Oconto, Wisconsin is a small town on the western shores of Green Bay. It was here that French Jesuit missionary Father Claude-Jean Allouez held the first Roman Catholic Mass. It is also the home of Copper Culture State Park - an 8,000 year old Indian burial ground that is considered to be the oldest cemetery in Wisconsin and one of the oldest in the entire nation.
In two days during the summer of 1952, an estimated 175,000,000 Leopard frogs emerged from nearby marshes and enveloped the town. "The explosions of amphibians beneath the wheels of automobiles at night sounded like rifle fire. People mowing their lawns did so in a storm of flying frog legs and truncated frog bodies."
Marshes near Oconto had never seen frogs in such numbers.

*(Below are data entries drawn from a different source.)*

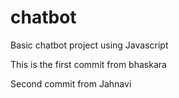 # chatbot
Basic chatbot project using Javascript


This is the first commit from bhaskara

Second commit from Jahnavi

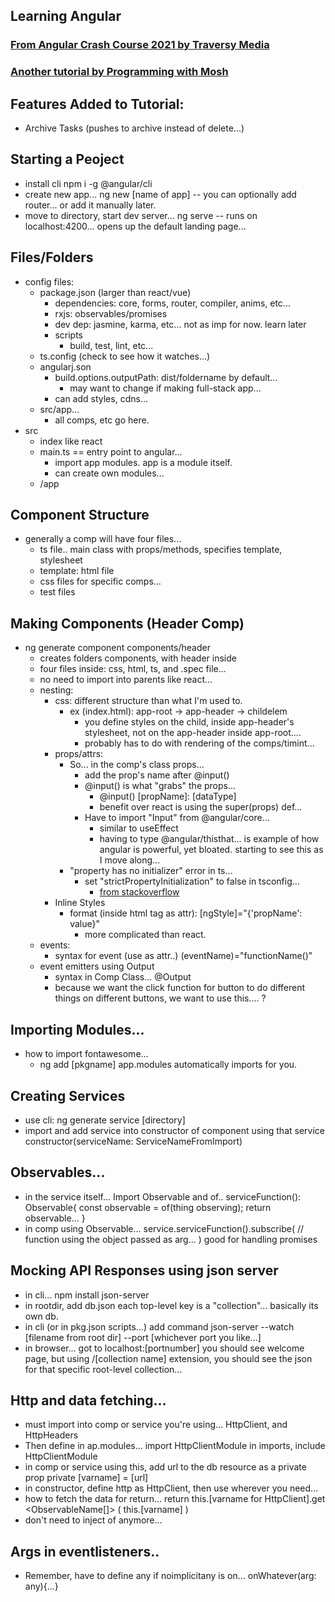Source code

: ## Learning Angular

### [From Angular Crash Course 2021 by Traversy Media](https://www.youtube.com/watch?v=3dHNOWTI7H8)
### [Another tutorial by Programming with Mosh](https://www.youtube.com/watch?v=k5E2AVpwsko)

## Features Added to Tutorial:
-	Archive Tasks (pushes to archive instead of delete...)

## Starting a Peoject
-	install cli
	npm i -g @angular/cli
-	create new app...
	ng new [name of app]
	-- you can optionally add router... or add it manually later.
-	move to directory, start dev server...
	ng serve
	-- runs on localhost:4200... opens up the default landing page...

## Files/Folders
-	config files:
	-	package.json (larger than react/vue)
		-	dependencies: core, forms, router, compiler, anims, etc...
		-	rxjs: observables/promises
		-	dev dep: jasmine, karma, etc... not as imp for now. learn later
		-	scripts
			-	build, test, lint, etc...
	-	ts.config (check to see how it watches...)
	-	angularj.son
		-	build.options.outputPath: dist/foldername by default...
			-	may want to change if making full-stack app...
		-	can add styles, cdns...
	-	src/app...
		-	all comps, etc go here.
-	src
	-	index like react
	-	main.ts == entry point to angular...
		-	import app modules. app is a module itself.
		-	can create own modules...
	-	/app

## Component Structure
-	generally a comp will have four files...
	-	ts file.. main class with props/methods, specifies template, stylesheet
	-	template: html file
	-	css files for specific comps...
	-	test files

## Making Components (Header Comp)
-	ng generate component components/header
	-	creates folders components, with header inside
	-	four files inside: css, html, ts, and .spec file...
	-	no need to import into parents like react...
	-	nesting:
		-	css: different structure than what I'm used to.
			-	ex (index.html): app-root -> app-header -> childelem
				-	you define styles on the child, inside app-header's stylesheet, not on the app-header inside app-root....
				-	probably has to do with rendering of the comps/timint...
		-	props/attrs:
			-	So... in the comp's class props...
				-	add the prop's name after @input()
				-	@input() is what "grabs" the props...
					-	@input() [propName]: [dataType]
					-	benefit over react is using the super(props) def...
				-	Have to import "Input" from @angular/core...
					-	similar to useEffect
					-	having to type @angular/thisthat... is example of how angular is powerful, yet bloated. starting to see this as I move along...
			-	"property has no initializer" error in ts...
				-	set "strictPropertyInitialization" to false in tsconfig...
					-	[from stackoverflow](https://stackoverflow.com/questions/49699067/property-has-no-initializer-and-is-not-definitely-assigned-in-the-construc)
		-	Inline Styles
			-	format (inside html tag as attr): [ngStyle]="{'propName': value}"
				-	more complicated than react.
	-	events:
		-	syntax for event (use as attr..)
			(eventName)="functionName()"
	-	event emitters using Output
		-	syntax in Comp Class...
			@Output
		-	because we want the click function for button to do different things on different buttons, we want to use this.... ?

## Importing Modules...
-	how to import fontawesome...
	-	ng add [pkgname]
		app.modules automatically imports for you.

## Creating Services
-	use cli:
	ng generate service [directory]
-	import and add service into constructor of component using that service
	constructor(serviceName: ServiceNameFromImport)

## Observables...
-	in the service itself...
	Import Observable and of..
	serviceFunction(): Observable<type def>{
		const observable = of(thing observing);
		return observable...
	}
-	in comp using Observable...
	service.serviceFunction().subscribe(
		// function using the object passed as arg...
	)
	good for handling promises

## Mocking API Responses using json server
-	in cli...
	npm install json-server
-	in rootdir, add db.json
	each top-level key is a "collection"... basically its own db.
-	in cli (or in pkg.json scripts...) add command
	json-server --watch [filename from root dir] --port [whichever port you like...]
-	in browser... got to localhost:[portnumber]
	you should see welcome page, but using /[collection name] extension, you should see the json for that specific root-level collection...

## Http and data fetching...
-	must import into comp or service you're using...
	HttpClient, and HttpHeaders
-	Then define in ap.modules... 
	import HttpClientModule
	in imports, include HttpClientModule
-	in comp or service using this, add url to the db resource as a private prop
	private [varname] = [url]
-	in constructor, define http as HttpClient, then use wherever you need...
-	how to fetch the data for return...
	return this.[varname for HttpClient].get <ObservableName[]> (
		this.[varname]
	)
-	don't need to inject of anymore...

## Args in eventlisteners..
-	Remember, have to define any if noimplicitany is on...
	onWhatever(arg: any){...}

"Typically, the water level of Lake Michigan would rise in the spring, wetlands would flood, leopard frogs would lay eggs, and when the lake level receded with the advance of summer, most of the eggs would die. But in 1952, Lake Michigan remained high. And inconceivably huge numbers of gelatinous frog eggs grew into hungry, live amphibians."
"A man I know said they had besieged his house one night in what he swore was a highly organized way. He had gone out on his front lawn to have a look around with his flashlight and had been confronted by a million shining little eyes. He started toward the back yard and found that he had been outflanked. He swung the light around and discovered that the whole house was encircled. It was a scary thing to see, he said."
Summer wore on, nothing could be done. Few mosquitoes were seen that summer. Eventually, the frog population began to dwindle. It never happened again.
Eli Waldron. "A Carnival of Frogs." New Yorker. April 11, 1953
Here's a follow up in the New Yorker online...
These frogs were leopard frogs. Bullfrogs are scarce in Wisconsin. They are native onto to North America. 20 years ago they were introduced into Japan & 50 years ago into Cuba. In Oconto a bullfrog is called a "bismaroon", which the writer thinks comes fron the English word "bismarine" meaning "between two seas". For eating, bullfrogs' legs are almost always served Provencale. Dr. Albert Broel, a frog farmer, has turned out hundreds of recipes for bullfrogs. The bullfrog can make a sound like a wailing tugboat or scream like a cat. He can swallow a leapard frog in one gulp & has been known to attach goslings & chickens. In the South they are known as "bloody nouns". An adult bullfrog can leap 5 or 6 feet in one jump.
4 comments:
Oh Christ! More stuff of nightmares. These could be even worse than the Clown College. Steve
My grandfather lived in Oconto and always talked about this. I never believed him.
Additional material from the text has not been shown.